Beneath the Veneer: Documentary Film Probes a Heinous Crime, Justice Left Undone

Thomas Espenschied Digital Media Specialist and  John Wertheimer William R. Kenan Professor of History

Thomas Espenschied, Digital Media Specialist (left) and John Wertheimer, William R. Kenan, Jr. Professor of History

John Wertheimer, William R. Kenan, Jr. Professor of History, has spent more than two decades teaching, researching, and writing about the legal history of the U.S. South, including the histories of race and slavery.

In spring 2018, he teamed up with local filmmakers Thomas Espenschied and Colin Sylvester to teach a course on how to make a historical documentary. The film’s topic would be the 1947 lynching of a Black man in Greenville, South Carolina, which Wertheimer previously had explored in a legal history seminar.  

Students sifted through old newspaper accounts, legal documents, and NAACP files. They visited courthouses and archives in South Carolina. And they learned how to shoot and edit video.  

Their project became their vocation.  

Frank Carroll, ’19, Cassie Harding ’20 and Stevie Jefferis ’19 continued the research that summer. They visited the National Memorial for Peace and Justice in Montgomery, Alabama, to learn more about the south’s lynching history. They travelled from downtown Greenville through rural South Carolina, visited Clemson University and the University of South Carolina archives, and studied state Supreme Court records.

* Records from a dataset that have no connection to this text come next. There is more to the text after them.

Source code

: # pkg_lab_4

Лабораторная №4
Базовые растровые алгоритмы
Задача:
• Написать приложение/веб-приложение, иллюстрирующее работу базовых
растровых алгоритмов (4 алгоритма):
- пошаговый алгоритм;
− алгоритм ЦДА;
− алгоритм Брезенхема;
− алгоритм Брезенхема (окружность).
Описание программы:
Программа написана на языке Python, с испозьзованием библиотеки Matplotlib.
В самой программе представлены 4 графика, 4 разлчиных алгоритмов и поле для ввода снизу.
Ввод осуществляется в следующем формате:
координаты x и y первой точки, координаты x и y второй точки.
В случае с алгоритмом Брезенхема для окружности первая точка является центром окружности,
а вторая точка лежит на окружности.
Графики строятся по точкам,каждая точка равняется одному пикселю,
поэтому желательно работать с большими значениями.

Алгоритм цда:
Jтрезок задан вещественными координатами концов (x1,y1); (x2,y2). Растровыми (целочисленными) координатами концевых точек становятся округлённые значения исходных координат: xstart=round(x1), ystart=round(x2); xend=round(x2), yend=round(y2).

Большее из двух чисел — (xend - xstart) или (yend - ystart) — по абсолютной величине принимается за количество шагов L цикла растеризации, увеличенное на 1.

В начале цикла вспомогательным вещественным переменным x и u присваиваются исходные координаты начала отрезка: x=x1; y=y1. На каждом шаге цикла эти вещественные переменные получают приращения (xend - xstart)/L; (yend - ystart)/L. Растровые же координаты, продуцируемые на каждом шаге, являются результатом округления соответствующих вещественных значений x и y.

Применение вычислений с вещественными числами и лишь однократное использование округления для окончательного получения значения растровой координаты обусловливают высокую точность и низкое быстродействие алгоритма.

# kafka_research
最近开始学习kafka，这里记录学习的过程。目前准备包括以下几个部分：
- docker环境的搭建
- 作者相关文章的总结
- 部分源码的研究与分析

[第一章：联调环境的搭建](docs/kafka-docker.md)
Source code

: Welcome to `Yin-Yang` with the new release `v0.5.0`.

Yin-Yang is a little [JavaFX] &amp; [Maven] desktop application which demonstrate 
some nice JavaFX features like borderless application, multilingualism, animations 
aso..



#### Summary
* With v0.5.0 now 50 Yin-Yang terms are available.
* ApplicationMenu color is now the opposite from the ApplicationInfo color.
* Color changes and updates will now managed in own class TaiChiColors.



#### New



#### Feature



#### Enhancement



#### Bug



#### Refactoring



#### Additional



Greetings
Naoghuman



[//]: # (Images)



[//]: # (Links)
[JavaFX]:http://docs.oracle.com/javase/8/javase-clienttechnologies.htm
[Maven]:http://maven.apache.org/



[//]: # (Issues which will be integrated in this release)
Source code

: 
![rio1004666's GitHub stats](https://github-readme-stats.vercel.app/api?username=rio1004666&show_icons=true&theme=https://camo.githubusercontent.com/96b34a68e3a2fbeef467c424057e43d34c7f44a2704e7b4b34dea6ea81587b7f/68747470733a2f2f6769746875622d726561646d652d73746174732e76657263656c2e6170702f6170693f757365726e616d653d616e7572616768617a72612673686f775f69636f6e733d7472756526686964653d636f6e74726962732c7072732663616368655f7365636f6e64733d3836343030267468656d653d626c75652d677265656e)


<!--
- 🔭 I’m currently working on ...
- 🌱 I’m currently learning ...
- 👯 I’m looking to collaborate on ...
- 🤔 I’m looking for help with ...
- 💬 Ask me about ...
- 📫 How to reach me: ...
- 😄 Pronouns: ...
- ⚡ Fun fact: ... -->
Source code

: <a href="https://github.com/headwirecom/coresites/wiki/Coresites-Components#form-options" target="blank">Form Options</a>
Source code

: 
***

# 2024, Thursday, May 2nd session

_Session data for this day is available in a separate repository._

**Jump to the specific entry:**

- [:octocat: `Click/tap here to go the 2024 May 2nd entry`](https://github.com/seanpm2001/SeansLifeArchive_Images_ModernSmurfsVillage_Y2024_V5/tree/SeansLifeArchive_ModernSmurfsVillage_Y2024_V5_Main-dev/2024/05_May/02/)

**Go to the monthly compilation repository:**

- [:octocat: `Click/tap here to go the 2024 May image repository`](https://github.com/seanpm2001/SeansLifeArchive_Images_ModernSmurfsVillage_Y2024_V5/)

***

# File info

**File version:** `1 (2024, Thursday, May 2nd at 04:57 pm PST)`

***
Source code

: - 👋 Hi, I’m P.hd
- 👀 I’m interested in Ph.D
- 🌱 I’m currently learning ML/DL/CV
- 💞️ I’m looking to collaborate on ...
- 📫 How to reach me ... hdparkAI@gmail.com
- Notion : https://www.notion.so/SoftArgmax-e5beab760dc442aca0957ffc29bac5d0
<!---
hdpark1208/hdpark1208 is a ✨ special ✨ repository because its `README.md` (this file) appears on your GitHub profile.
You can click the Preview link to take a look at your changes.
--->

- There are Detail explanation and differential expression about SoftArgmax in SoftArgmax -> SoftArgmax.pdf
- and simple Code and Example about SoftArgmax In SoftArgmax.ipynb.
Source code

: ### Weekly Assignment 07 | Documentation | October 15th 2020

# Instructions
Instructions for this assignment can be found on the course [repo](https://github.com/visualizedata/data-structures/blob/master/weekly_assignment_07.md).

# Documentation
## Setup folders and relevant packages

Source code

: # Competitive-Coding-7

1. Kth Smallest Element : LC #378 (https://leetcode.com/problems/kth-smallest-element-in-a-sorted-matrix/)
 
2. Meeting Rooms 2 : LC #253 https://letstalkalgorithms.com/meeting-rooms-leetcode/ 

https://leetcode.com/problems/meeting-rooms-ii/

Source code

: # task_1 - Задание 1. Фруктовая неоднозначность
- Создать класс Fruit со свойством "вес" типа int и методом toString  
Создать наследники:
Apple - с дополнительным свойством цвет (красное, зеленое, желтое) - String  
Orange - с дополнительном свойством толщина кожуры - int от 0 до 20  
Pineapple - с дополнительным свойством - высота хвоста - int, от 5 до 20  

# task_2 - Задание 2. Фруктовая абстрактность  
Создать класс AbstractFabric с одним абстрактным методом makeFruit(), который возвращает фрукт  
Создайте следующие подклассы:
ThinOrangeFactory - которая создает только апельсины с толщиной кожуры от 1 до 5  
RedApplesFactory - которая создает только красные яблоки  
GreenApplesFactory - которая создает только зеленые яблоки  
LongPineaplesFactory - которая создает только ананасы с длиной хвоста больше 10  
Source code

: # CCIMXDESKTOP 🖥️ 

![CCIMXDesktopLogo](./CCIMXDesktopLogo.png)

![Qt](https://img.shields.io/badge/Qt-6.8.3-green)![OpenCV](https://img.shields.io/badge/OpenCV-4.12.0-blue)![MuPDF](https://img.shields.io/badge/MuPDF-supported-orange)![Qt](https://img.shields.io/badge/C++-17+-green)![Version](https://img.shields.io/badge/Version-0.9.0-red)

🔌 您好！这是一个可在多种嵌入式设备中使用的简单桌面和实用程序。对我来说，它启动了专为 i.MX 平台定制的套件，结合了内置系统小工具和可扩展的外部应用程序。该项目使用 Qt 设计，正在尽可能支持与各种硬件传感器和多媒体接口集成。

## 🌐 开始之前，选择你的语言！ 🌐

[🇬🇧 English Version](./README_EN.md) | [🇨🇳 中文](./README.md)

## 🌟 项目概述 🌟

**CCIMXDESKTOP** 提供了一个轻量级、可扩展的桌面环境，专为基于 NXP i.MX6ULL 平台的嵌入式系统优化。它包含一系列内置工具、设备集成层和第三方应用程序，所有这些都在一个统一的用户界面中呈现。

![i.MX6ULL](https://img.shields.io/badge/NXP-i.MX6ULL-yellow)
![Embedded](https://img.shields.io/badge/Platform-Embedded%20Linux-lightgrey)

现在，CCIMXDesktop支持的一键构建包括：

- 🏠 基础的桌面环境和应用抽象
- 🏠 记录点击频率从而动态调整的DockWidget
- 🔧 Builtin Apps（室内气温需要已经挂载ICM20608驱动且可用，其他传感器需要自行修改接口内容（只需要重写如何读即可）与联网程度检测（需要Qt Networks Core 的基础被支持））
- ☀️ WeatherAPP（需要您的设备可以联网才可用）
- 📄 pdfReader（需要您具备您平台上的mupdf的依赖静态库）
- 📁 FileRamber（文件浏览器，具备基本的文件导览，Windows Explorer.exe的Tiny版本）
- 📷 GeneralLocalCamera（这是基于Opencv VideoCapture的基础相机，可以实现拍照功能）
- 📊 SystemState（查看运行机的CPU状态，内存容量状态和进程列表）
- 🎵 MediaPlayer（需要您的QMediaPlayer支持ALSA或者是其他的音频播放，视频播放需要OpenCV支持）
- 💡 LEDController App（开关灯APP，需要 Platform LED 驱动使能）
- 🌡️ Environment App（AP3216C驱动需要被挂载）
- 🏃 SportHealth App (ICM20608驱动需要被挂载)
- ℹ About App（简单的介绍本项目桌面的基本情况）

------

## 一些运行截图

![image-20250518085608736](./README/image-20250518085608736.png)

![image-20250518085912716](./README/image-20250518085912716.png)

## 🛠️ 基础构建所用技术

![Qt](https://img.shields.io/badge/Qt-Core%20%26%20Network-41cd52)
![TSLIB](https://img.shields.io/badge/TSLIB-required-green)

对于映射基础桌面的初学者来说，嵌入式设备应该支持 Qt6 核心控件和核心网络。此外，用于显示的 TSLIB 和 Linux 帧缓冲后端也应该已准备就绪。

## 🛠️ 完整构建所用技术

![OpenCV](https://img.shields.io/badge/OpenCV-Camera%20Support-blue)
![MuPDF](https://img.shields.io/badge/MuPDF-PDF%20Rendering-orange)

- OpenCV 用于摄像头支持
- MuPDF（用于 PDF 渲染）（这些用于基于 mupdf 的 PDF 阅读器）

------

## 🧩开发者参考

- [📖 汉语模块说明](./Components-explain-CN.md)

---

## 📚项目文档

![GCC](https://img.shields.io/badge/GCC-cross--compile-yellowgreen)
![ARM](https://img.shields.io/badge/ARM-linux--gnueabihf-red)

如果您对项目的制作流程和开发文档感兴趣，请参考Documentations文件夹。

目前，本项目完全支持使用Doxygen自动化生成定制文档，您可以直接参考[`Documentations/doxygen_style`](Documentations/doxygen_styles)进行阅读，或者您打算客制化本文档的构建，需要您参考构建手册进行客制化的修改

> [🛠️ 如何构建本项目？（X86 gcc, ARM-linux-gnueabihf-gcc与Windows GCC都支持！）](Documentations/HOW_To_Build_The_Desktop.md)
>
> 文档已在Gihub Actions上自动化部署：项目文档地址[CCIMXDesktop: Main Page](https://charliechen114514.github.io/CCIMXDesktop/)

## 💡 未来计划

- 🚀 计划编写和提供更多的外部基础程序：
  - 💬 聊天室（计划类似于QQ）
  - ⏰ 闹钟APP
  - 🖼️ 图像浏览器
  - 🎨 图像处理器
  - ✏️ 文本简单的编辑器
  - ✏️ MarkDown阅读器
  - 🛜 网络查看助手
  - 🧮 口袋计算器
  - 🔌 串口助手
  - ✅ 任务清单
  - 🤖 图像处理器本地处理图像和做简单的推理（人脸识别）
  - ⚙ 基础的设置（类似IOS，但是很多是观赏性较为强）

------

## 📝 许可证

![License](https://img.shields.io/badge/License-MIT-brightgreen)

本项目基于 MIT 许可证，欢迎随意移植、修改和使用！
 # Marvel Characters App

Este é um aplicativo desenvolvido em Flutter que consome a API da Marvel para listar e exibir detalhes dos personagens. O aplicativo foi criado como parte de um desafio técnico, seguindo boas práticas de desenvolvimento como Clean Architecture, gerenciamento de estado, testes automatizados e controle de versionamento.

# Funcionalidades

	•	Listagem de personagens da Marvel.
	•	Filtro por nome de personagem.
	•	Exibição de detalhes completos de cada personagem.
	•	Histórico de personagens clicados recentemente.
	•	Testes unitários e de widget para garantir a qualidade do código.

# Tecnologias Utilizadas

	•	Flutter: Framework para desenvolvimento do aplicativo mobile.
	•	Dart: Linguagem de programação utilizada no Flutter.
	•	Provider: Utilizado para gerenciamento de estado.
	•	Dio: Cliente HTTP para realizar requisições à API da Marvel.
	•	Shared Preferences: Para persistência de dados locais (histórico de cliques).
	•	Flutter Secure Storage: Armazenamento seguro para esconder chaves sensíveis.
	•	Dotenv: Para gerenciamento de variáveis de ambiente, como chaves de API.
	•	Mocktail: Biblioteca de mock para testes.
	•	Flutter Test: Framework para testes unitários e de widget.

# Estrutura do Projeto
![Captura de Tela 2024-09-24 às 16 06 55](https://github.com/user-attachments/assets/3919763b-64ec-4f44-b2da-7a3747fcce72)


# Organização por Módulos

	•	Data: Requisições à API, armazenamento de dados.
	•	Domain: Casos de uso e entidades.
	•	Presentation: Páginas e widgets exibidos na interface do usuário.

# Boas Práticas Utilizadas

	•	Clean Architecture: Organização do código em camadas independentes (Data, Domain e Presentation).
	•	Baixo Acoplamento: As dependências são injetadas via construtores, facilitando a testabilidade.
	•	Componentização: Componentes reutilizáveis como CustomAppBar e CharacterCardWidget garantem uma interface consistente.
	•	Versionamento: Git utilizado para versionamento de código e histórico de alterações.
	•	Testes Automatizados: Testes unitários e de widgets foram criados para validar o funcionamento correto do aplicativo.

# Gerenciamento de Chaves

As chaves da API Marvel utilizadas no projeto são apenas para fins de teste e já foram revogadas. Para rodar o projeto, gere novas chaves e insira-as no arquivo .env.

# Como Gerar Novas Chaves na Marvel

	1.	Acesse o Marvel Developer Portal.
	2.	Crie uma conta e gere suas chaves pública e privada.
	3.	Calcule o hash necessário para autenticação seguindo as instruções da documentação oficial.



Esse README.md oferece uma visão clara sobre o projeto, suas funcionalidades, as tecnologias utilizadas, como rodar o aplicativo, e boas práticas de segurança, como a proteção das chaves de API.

A tip from another historian led them to Aquillious Jackson, who indeed remembered the lynching, because the victim, Willie Earle, was his close childhood friend.

History became very present, and very human.

“Meeting Mr. Jackson was such a moving experience,” Harding says. “As he answered our questions, it seemed to be cathartic for him. He had never really shared the information about what had happened and how it affected him.”

Their research and interviews with Jackson and others in the community turned into the documentary film, Remembering Willie Earle. It played to full audiences on campus and in town in 2019. Jackson attended the campus showing and shared his thoughts with the audience. 

The film is currently being edited to present at a future film festival.

No Justice

In 1947 Earle was arrested and jailed as a suspect in the stabbing death of a white cab driver. 

His case never got to trial. A group of white cab drivers stole Earle out of jail, drove him to the countryside, tortured him and killed him. Twenty-six of the 31 members of the lynch mob signed confessions, but an all-white jury acquitted them all. Cheers, hugs and celebration from white supporters followed the verdict. Earle’s family and friends were left angry, afraid and grieving. 

Jackson, Earle’s childhood friend, remembers driving to the woods where the lynching occurred.

“I sat in my car, and looked, and cried to myself,” he says in the film. 

Earle was the last known person to be lynched in South Carolina. The Davidson researchers concentrated on a state law that enabled surviving family members of lynching victims to sue the counties in which the lynchings occurred for a minimum of $2,000. It took Earle’s mother years to secure a $3,000 payment from Greenville County. 

“Our focus was, what actually entails real justice in this case?” Jefferis says. “The money didn’t compensate for his death. The justice she was seeking was for the county to acknowledge that they were complicit.”

During their research, the Davidson students went to downtown Greenville to ask people on the street if they’d ever heard about Willie Earle. Very few had.

“It really changes the way you see things,” Harding says. “Greenville is this lovely, cosmopolitan city, but if you know about its past, it puts a new perspective on things. Every place, including Davidson, comes with a historical memory. People have to reckon with that. You have to take off the covers and see what’s under there.”

Lasting Impact

Like several other classes that Wertheimer has taught over the years, the students’ work will end up in a history book that he and they co-author. Earlier students, beginning with the class of 1997, contributed to a book about North Carolina legal history, from slavery into the 20th century. This new book, about race and the law in South Carolina, from the 1840s through the 1940s, is in the process of being published. The case of Willie Earle will figure prominently.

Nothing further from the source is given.